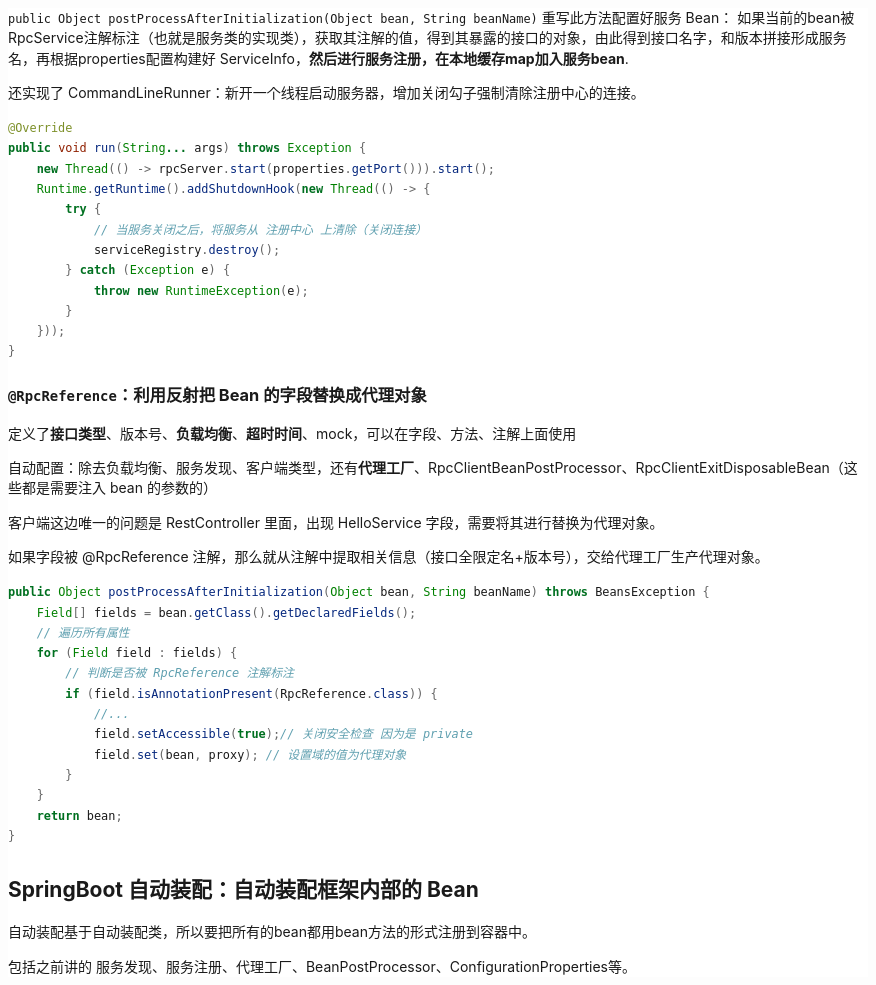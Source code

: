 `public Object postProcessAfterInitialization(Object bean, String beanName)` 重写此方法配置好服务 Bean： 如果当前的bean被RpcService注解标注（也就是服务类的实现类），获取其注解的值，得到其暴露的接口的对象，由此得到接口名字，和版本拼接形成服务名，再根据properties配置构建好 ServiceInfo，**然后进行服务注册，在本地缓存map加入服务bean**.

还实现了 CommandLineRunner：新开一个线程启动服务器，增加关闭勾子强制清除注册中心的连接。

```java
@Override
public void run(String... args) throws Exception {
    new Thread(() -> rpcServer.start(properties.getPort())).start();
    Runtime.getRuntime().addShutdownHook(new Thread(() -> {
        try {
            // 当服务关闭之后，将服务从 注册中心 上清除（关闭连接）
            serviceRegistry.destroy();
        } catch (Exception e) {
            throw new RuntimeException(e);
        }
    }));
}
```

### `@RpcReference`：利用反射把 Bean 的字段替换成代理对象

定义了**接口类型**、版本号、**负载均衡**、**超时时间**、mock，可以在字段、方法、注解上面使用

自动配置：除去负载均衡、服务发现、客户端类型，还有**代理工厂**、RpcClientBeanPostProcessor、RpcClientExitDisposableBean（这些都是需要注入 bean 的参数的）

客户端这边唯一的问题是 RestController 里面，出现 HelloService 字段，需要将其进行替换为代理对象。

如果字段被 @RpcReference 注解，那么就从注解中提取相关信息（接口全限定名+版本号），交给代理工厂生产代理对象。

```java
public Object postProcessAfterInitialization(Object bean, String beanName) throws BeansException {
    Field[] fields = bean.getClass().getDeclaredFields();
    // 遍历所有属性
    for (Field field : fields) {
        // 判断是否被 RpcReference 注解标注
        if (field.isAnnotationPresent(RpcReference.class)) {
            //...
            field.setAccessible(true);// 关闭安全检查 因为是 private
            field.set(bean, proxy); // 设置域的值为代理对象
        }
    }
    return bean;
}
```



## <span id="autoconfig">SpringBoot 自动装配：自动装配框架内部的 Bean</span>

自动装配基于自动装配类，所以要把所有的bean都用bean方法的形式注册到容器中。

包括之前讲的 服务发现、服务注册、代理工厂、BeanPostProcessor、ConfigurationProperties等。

****************************************

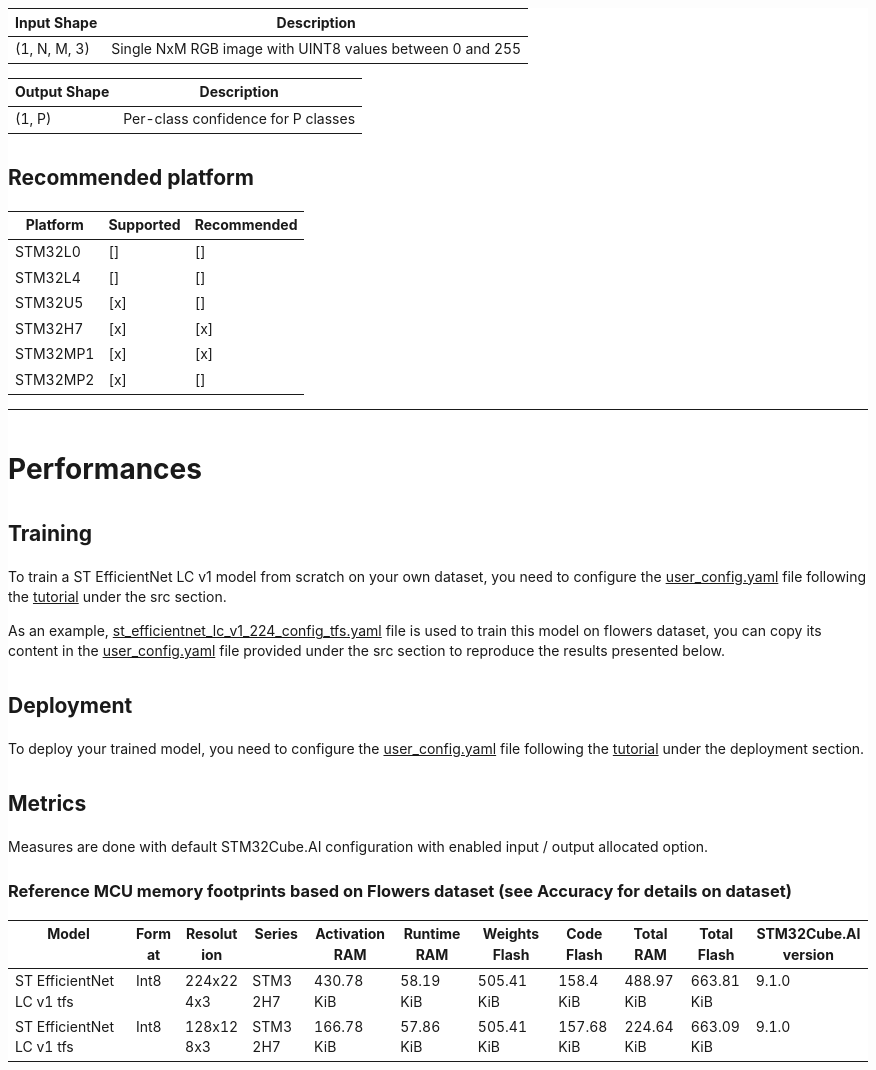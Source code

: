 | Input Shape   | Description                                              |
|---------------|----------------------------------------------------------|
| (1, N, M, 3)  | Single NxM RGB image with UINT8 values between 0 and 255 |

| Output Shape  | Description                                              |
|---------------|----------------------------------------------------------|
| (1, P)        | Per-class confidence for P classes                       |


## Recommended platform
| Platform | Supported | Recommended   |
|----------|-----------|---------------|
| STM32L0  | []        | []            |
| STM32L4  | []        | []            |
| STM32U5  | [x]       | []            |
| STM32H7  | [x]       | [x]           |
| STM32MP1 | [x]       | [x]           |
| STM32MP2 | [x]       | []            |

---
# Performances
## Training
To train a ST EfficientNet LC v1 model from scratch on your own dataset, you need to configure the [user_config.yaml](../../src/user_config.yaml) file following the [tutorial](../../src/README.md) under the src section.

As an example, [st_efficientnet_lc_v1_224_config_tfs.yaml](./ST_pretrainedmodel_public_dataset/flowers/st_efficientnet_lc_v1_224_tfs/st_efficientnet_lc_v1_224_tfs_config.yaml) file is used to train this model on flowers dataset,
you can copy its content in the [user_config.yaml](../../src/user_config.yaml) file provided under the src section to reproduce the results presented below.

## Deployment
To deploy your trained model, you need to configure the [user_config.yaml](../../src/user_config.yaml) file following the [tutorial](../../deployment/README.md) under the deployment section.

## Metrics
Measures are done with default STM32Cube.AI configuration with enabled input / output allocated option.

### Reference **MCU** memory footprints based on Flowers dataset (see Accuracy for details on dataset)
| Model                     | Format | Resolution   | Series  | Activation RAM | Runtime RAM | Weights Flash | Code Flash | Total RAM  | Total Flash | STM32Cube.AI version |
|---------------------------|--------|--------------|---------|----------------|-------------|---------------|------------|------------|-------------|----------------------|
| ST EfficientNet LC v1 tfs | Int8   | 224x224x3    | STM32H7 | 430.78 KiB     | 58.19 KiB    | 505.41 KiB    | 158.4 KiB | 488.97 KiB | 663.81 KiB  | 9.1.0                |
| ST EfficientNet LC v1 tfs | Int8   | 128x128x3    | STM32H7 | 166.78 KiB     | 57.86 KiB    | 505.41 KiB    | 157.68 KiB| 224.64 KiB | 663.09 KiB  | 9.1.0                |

****************************************

◆ Exercise objective:
Please go through the data above and copy every line that has the word "throws".

◆ Response area:
public void run(String... args) throws Exception {
public Object postProcessAfterInitialization(Object bean, String beanName) throws BeansException {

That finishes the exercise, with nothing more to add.